* Task directions
From the records below, extract only the lines running from the line with "Website Project #" to the line with "## Notes ##", both lines included, reproducing them exactly.

-- Task input follows --

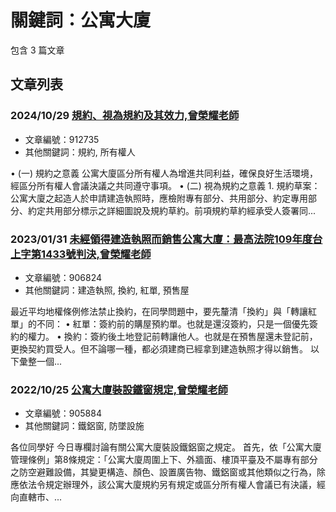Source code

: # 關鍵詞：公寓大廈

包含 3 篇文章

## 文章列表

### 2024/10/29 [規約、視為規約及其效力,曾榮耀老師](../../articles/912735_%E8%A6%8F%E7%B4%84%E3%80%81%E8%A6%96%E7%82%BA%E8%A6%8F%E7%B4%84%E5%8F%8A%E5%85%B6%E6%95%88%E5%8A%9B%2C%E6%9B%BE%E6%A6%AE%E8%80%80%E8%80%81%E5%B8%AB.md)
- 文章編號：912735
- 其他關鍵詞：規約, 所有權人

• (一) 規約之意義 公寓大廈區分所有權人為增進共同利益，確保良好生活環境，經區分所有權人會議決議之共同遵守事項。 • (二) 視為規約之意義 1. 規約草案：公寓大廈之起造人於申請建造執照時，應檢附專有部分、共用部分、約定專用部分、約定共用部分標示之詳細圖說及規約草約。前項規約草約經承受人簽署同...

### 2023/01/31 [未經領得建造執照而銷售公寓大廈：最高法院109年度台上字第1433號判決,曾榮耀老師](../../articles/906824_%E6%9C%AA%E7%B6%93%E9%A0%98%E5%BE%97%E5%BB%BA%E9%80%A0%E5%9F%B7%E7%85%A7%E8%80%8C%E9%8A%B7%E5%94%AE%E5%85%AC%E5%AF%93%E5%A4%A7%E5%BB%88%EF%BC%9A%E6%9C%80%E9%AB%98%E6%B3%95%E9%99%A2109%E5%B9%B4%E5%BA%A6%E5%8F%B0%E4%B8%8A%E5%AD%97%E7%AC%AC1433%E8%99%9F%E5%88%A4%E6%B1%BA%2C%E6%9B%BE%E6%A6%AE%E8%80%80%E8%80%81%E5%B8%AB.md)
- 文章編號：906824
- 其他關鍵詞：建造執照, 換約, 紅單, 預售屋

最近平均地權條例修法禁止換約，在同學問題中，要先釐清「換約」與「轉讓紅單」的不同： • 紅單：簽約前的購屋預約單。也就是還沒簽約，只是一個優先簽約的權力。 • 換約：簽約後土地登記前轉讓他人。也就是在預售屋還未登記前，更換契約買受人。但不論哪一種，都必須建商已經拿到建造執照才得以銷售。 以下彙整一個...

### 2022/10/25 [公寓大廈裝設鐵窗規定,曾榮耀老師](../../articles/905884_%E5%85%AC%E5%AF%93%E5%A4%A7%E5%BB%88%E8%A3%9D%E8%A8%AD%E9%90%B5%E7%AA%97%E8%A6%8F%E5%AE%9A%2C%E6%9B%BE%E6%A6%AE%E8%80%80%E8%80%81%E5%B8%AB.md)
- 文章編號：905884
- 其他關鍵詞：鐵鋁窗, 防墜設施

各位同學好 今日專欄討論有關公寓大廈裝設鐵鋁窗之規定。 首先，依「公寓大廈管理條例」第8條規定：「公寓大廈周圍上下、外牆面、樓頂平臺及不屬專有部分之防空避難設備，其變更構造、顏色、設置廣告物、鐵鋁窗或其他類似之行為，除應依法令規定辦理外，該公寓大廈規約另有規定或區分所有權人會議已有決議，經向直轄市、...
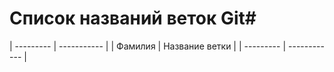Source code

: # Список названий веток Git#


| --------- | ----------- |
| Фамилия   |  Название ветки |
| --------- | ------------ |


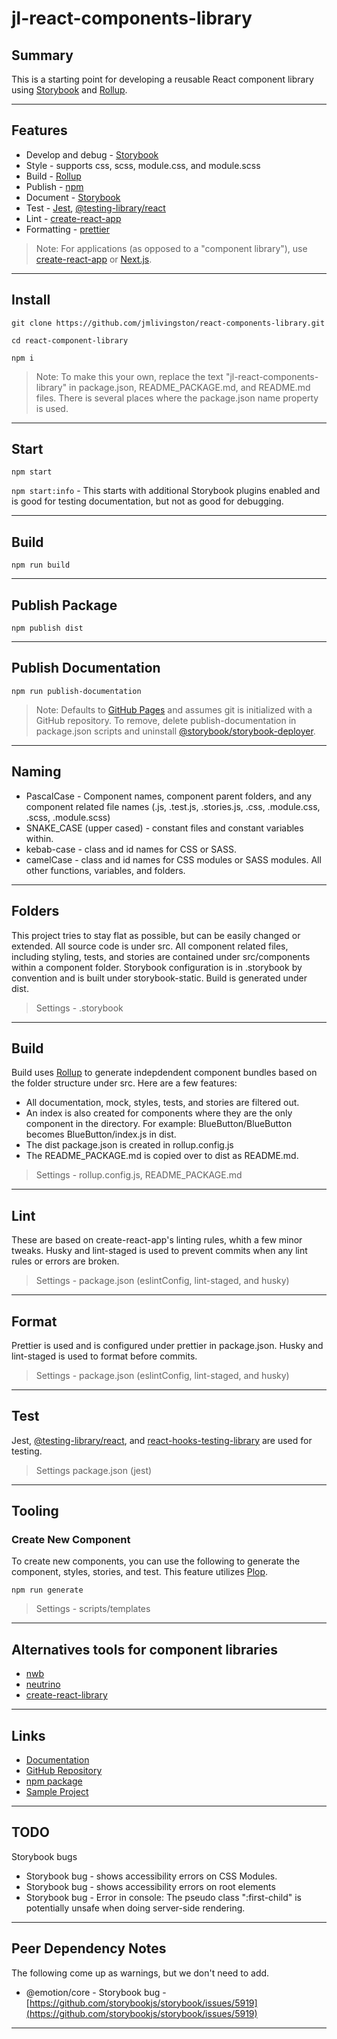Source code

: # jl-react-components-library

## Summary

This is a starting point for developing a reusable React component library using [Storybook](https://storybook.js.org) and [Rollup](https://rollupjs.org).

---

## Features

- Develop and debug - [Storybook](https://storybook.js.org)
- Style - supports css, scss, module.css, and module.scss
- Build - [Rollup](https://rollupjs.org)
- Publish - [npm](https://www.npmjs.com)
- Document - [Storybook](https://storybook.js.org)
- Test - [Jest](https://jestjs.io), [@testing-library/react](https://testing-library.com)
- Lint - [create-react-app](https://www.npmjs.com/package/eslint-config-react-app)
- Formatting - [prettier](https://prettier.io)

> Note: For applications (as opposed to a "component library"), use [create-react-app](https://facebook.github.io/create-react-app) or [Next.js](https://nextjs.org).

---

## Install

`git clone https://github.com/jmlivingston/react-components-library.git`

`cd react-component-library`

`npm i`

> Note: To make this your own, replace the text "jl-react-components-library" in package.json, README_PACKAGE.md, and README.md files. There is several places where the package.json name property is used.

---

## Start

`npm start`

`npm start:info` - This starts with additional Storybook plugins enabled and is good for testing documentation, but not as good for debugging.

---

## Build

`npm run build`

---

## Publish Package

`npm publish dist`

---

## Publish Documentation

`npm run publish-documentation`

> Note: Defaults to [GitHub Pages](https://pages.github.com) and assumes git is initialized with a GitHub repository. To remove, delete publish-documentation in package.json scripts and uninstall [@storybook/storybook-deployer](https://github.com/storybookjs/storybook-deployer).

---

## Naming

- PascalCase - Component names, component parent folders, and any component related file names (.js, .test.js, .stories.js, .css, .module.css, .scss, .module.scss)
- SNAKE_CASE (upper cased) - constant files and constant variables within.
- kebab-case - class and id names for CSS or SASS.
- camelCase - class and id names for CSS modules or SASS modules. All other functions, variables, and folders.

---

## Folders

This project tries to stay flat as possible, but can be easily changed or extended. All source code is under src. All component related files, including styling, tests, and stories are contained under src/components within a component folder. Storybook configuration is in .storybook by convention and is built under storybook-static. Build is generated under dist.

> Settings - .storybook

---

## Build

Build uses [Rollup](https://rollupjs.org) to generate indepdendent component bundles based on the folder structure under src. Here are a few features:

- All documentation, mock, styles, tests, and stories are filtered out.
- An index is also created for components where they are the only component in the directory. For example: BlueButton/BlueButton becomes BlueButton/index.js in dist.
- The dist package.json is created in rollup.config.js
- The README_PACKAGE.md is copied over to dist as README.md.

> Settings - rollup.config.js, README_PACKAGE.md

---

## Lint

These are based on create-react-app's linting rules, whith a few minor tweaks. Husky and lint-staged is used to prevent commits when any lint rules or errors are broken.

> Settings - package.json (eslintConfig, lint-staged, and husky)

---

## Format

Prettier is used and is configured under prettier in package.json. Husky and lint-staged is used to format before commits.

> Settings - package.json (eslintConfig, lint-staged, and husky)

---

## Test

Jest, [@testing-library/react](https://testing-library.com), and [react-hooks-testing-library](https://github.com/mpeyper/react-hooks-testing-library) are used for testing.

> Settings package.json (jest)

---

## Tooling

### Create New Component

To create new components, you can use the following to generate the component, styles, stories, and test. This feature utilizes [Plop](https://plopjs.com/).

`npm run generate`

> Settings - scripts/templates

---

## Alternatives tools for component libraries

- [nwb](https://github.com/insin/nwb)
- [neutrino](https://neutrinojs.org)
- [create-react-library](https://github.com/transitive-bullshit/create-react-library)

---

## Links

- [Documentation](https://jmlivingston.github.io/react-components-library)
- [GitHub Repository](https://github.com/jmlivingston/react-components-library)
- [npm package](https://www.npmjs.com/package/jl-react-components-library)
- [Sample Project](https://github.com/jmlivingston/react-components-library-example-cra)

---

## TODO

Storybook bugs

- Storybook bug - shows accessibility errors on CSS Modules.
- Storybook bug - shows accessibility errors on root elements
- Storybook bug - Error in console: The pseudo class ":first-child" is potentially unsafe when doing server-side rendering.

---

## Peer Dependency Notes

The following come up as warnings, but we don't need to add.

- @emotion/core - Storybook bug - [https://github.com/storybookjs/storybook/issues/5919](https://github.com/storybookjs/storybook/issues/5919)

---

-- Task input concluded --
-- Task input follows --

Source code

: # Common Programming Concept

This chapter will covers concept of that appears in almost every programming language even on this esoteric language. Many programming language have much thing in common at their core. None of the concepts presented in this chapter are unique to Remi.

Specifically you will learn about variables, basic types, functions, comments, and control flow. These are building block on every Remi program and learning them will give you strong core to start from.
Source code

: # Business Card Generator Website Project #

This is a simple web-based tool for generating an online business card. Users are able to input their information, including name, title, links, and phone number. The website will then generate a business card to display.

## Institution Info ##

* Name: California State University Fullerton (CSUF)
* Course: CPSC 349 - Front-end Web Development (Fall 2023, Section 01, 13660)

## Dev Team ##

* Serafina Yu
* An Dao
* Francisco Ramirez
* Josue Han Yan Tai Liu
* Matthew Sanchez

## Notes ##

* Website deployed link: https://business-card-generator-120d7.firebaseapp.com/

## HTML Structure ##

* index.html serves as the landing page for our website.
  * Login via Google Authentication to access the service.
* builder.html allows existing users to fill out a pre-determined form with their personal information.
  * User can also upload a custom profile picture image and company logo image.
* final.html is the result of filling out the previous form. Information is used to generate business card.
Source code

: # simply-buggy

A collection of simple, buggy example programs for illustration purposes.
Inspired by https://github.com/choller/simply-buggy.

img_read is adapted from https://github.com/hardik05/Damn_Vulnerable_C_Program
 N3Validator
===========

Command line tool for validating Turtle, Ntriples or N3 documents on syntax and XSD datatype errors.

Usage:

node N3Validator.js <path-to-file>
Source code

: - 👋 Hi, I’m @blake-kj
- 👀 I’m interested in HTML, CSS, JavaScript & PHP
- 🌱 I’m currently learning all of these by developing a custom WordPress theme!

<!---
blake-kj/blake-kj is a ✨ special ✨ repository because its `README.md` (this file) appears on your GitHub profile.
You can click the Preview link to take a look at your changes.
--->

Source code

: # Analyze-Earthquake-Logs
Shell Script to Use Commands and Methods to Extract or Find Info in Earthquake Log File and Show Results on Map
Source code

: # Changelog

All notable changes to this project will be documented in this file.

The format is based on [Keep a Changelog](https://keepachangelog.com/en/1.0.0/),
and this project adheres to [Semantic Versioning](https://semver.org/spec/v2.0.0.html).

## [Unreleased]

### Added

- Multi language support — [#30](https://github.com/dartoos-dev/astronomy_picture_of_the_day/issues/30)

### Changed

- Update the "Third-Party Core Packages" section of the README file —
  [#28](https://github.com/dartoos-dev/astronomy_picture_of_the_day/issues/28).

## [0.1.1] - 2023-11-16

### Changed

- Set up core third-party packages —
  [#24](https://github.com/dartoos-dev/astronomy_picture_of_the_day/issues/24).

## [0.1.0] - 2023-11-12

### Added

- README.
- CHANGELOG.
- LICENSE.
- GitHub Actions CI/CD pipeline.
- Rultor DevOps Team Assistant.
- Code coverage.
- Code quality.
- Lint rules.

-- Task input concluded --

* Completed task
: # Business Card Generator Website Project #

This is a simple web-based tool for generating an online business card. Users are able to input their information, including name, title, links, and phone number. The website will then generate a business card to display.

## Institution Info ##

* Name: California State University Fullerton (CSUF)
* Course: CPSC 349 - Front-end Web Development (Fall 2023, Section 01, 13660)

## Dev Team ##

* Serafina Yu
* An Dao
* Francisco Ramirez
* Josue Han Yan Tai Liu
* Matthew Sanchez

## Notes ##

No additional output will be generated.